When Geoffrey Babbitt writes “I’ve never belonged in the center. I am at home in the margins”, he not only speaks about the surface-layer subject in Appendices Pulled from a Study on Light—the history of marginalia in medieval iterations of the Book of Hours—but his own ontology for explicating both his subject and himself. For Babbitt, “existing within margins” is only partly figurative, as the columnar poems place moments of the confessional self (the “I” whose name is Geoffrey Babbitt, who went to Catholic school and “plagiarized in a high school Spanish class”) literally to the side of centered poems on saints and illuminated manuscripts.
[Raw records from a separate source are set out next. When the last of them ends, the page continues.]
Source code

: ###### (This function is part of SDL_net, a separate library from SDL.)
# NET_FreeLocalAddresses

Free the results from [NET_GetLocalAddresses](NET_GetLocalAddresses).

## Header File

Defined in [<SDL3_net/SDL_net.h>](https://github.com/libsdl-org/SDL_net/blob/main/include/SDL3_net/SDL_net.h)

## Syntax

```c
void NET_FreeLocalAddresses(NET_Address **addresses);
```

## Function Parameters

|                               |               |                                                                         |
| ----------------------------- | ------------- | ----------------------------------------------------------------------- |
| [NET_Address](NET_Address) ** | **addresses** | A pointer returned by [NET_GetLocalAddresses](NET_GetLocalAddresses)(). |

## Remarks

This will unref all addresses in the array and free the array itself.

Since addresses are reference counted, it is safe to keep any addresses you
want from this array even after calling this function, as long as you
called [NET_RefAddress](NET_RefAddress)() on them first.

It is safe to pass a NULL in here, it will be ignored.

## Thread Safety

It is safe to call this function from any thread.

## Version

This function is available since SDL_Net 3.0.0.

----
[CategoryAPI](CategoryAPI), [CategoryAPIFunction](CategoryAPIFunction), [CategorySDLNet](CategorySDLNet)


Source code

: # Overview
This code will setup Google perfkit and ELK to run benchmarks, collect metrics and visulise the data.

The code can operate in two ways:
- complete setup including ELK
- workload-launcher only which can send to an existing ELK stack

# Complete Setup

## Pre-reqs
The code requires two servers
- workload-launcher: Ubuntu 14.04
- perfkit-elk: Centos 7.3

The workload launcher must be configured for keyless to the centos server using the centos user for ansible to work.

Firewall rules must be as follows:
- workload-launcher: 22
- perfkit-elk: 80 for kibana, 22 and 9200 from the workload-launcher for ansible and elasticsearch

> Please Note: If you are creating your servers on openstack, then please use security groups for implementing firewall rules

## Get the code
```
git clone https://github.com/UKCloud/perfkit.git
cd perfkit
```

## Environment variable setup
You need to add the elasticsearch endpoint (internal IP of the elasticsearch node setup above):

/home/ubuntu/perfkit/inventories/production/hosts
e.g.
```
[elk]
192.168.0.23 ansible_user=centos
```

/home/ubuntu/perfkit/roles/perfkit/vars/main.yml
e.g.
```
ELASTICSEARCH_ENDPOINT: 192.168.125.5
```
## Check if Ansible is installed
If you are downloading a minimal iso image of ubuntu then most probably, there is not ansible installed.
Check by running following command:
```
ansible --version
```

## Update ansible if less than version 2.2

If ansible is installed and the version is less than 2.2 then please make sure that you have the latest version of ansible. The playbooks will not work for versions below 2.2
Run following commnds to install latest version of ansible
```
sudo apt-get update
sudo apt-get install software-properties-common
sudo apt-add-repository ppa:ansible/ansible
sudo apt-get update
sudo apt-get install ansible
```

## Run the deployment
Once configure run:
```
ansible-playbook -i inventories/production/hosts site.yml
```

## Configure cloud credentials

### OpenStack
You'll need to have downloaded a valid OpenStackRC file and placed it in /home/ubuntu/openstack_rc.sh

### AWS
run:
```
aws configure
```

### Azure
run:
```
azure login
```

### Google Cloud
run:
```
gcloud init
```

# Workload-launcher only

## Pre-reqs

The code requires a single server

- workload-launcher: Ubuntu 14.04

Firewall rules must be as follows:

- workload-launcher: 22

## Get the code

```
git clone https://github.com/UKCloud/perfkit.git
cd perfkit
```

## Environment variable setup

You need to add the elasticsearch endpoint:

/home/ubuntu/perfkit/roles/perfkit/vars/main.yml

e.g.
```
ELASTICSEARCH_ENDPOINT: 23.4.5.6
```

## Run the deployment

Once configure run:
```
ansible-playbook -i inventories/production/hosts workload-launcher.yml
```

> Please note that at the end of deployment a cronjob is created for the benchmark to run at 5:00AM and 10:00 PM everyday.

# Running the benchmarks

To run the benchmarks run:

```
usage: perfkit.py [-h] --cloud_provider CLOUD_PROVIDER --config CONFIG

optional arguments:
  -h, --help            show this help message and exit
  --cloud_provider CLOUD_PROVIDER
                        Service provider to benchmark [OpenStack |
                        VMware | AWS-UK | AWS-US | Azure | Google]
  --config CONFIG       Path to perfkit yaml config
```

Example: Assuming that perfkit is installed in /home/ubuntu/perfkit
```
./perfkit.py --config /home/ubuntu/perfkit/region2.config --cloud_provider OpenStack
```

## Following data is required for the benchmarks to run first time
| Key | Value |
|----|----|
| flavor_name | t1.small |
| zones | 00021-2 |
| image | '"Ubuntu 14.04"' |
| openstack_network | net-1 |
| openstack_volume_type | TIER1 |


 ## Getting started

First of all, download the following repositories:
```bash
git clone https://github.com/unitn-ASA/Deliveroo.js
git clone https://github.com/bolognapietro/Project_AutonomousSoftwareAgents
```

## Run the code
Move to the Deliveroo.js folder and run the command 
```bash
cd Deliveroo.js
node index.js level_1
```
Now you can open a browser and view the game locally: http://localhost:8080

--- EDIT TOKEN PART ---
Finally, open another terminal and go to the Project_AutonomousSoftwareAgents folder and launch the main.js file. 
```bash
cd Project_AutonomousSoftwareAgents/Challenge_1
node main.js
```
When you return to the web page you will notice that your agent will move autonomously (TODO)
In reading Babbitt’s margin-heavy poems, the eye reaches a conundrum first, because the focal points of these poems are prosaic while poems in the margins have sonic flourishes and revelations, and secondly, because the poems are not conventionally legible, given that it is difficult for readers of English to read panels both from left to right and vice versa. However, the reader will almost certainly resolve this conundrum by experiencing these poems as triptychs, a form that becomes Babbitt’s central mode for interrogating and eventually coming to know himself. The history of marginalia in Catholic texts rendered in one panel and the personal history of a formerly Catholic person rendered in another forges a superimposition between the self that has lost faith and details of that faith itself. In one of these margins, Babbitt quotes Michael Camille stating “marginal art is about the anxiety of nomination and the problem of signifying nothing in order to give birth to meaning at the centre.”  Camille’s thought illuminates the work of these triptychs, as the prosaic history lessons in the middle panels are imbued with meaning though the (ostensibly) unrelated left and right panels. The sides work as the appendix to contextualize the speaker’s compulsion to write/transcribe the middle columns.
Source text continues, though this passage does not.